Instructors: Dr. Eveline Bouwers
Event type:
Practice class
Displayed in timetable as:
Ü.Neueste.Ges.
Hours per week:
2
Language of instruction:
Englisch
Min. | Max. participants:
1 | 23
Registration group: WS 14 Üb NG
Priority scheme: Senatsrichtlinie
Contents:
Despite recent trends to link all things European to ‘Brussels’, i.e. to the institutions of the European Union, the idea of a united Europe is both older and more heterogeneous than this. When in the early-nineteenth century Napoleonic power came crashing down, some pleaded for a European federation to prevent future war. In 1847, French author and pacifist Victor Hugo launched the idea of a ‘United States of Europe’. Initially contested, the idea was revived after World War I, when Austrian statesman Coudenhove-Kalergi established the Pan-Europa Movement and French Prime Minister Aristide Briand urged for a European Federal Union.

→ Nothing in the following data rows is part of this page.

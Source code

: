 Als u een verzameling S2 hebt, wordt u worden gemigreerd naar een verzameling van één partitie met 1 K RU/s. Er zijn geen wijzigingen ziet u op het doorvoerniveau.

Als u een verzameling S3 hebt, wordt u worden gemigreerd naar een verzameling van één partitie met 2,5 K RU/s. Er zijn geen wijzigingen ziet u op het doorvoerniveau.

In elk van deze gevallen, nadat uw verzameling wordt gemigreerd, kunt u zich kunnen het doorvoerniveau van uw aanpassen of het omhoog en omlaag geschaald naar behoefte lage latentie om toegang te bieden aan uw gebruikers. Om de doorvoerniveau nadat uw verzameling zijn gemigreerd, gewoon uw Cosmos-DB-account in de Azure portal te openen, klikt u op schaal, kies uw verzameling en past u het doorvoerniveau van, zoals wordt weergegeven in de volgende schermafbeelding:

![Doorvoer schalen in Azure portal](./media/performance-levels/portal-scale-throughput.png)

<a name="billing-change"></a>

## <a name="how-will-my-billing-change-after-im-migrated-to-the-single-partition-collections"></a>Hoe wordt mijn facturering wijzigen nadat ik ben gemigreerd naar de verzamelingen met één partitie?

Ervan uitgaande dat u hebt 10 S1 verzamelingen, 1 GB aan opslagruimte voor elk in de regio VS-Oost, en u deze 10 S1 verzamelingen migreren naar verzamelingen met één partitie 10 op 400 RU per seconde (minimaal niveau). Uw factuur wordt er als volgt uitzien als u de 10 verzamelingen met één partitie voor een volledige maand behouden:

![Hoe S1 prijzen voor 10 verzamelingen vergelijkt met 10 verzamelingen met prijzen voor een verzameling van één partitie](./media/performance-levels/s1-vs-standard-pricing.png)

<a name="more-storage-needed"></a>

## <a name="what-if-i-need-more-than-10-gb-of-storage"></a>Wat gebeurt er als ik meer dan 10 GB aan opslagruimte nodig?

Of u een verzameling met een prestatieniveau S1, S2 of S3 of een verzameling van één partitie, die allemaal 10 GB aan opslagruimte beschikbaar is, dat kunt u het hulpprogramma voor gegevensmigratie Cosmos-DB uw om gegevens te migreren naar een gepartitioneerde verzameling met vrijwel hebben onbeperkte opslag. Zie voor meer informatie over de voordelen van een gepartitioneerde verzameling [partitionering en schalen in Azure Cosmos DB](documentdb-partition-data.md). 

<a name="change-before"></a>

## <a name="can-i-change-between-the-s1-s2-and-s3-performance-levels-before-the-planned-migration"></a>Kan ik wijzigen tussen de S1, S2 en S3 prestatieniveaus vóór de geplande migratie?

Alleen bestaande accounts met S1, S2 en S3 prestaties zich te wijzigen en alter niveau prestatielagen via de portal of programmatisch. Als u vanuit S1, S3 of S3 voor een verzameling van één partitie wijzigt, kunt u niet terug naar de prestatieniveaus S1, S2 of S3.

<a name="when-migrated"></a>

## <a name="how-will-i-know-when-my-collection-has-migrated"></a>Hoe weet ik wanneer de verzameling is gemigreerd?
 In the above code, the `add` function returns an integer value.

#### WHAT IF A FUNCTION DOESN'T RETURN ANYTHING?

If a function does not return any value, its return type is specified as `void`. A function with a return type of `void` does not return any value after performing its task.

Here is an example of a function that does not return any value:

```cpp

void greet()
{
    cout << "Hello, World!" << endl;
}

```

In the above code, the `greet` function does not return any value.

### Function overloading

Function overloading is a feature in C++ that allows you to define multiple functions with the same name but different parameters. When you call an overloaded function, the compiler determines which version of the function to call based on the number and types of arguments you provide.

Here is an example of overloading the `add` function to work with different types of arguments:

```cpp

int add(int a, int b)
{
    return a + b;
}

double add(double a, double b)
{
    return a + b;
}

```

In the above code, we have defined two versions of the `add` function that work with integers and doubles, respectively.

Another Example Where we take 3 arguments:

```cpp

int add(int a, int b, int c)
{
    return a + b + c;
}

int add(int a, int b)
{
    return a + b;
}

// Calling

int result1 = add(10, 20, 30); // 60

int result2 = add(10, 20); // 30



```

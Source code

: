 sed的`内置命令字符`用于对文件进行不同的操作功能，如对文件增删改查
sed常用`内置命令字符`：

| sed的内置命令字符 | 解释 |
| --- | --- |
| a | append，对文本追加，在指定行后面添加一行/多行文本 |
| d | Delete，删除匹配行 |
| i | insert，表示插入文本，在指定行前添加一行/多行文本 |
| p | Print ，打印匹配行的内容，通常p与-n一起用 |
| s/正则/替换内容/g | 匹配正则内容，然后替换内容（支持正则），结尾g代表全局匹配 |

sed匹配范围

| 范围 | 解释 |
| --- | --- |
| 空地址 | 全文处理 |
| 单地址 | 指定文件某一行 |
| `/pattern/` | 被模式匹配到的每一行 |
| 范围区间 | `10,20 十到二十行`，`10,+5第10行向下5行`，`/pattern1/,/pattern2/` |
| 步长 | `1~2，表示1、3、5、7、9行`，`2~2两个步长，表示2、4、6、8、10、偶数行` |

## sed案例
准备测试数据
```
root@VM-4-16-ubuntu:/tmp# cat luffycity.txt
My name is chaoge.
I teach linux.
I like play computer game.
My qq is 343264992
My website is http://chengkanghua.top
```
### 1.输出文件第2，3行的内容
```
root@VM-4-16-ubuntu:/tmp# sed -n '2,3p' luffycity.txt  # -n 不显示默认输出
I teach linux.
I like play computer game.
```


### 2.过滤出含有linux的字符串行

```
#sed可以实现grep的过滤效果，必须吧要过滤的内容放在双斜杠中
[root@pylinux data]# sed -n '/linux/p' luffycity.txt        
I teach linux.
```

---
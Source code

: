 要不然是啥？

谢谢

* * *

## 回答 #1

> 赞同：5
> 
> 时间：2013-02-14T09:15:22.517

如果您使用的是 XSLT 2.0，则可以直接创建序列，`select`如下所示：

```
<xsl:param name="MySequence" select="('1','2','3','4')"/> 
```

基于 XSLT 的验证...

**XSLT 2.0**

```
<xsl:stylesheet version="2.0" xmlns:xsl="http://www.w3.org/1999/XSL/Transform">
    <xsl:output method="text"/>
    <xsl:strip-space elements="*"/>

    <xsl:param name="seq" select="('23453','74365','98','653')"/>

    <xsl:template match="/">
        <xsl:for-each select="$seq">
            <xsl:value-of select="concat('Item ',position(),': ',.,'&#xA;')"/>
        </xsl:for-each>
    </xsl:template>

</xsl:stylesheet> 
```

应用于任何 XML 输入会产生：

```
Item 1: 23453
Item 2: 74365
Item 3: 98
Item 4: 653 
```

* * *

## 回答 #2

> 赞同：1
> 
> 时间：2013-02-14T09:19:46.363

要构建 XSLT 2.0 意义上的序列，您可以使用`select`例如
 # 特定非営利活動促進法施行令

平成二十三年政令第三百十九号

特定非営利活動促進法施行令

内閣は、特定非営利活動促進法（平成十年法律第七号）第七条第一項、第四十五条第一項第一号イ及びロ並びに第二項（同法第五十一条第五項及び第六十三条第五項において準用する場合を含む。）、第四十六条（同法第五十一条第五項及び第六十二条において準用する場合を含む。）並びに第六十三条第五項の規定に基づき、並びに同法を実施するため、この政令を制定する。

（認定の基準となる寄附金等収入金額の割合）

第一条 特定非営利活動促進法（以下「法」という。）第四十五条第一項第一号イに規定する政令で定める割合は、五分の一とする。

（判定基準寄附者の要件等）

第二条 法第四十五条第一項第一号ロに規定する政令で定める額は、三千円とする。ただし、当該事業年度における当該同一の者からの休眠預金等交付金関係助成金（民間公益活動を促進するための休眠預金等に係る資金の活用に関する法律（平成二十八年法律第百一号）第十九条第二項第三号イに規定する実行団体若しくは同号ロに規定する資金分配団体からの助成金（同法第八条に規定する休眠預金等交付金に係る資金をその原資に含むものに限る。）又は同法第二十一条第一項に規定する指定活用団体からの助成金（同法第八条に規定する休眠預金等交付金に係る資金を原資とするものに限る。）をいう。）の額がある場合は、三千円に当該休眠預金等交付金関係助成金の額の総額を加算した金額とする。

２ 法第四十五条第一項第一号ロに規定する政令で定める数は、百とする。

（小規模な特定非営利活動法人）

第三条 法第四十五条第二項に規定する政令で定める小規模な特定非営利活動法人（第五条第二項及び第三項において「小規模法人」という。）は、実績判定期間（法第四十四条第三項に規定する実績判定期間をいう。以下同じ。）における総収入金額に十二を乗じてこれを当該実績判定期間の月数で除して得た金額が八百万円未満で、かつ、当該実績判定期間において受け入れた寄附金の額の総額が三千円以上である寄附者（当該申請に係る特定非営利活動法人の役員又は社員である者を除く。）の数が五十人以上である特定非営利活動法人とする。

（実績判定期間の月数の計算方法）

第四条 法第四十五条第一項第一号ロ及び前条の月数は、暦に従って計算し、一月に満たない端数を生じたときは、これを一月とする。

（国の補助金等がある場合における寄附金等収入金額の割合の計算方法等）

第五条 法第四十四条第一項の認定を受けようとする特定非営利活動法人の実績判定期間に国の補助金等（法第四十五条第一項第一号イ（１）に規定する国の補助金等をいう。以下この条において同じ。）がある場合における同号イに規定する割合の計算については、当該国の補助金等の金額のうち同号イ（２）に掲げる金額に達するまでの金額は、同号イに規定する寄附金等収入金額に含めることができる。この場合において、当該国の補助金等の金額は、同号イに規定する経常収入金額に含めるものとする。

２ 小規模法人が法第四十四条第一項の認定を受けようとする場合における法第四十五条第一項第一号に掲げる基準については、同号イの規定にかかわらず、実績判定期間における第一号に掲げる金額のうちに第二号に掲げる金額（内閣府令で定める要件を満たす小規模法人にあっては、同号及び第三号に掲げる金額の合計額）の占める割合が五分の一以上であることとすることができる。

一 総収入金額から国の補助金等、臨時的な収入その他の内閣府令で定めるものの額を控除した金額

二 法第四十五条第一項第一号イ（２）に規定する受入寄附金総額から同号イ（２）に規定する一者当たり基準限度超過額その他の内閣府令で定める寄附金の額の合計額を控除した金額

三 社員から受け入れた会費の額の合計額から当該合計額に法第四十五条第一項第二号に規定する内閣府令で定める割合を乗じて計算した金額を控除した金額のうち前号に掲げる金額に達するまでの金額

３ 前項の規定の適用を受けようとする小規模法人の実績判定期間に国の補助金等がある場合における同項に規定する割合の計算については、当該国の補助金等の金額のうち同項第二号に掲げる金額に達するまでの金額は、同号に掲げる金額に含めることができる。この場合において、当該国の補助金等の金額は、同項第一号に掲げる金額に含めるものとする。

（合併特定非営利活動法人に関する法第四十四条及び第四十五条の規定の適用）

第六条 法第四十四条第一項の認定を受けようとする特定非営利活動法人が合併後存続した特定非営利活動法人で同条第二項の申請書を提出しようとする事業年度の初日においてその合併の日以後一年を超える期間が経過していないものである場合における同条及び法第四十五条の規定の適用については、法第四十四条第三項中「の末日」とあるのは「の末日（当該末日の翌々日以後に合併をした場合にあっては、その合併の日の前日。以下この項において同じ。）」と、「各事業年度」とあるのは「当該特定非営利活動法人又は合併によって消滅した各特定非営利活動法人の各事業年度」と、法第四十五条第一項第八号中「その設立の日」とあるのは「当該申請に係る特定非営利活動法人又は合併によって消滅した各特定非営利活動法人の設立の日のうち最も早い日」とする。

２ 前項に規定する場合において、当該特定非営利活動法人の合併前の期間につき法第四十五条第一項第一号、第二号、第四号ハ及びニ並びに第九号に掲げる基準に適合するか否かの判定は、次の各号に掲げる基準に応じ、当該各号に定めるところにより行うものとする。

Although during the 1930s and 1940s such ideas were necessarily put on hold, individuals were not deterred to contemplate post-war cooperation. With the establishment of the European Coal and Steel Community in 1952, the basis was created for an ever expanding, ever closer union of states: The European Union.
Although this course will look at the creation of European institutions, it is not a course on European integration history. Rather, the focus will be on ideas for a united Europe and on the process of forging what may tentatively be called a shared European identity. To this end, we will examine ideas of Europe as proposed by statesmen, interest groups, intellectuals and artists, and look at interstate cooperation. We will probe how institutional collaboration was realized, what form it took and what rituals and symbols were used to ‘perform’ Europe. As a result, much of the course readings will consist of primary sources.
Students are required to (i) actively participate in class, (ii) give a short presentation on an object or document that either represents or challenges the idea of Europe, (iii) contribute to a collective project at the end of term.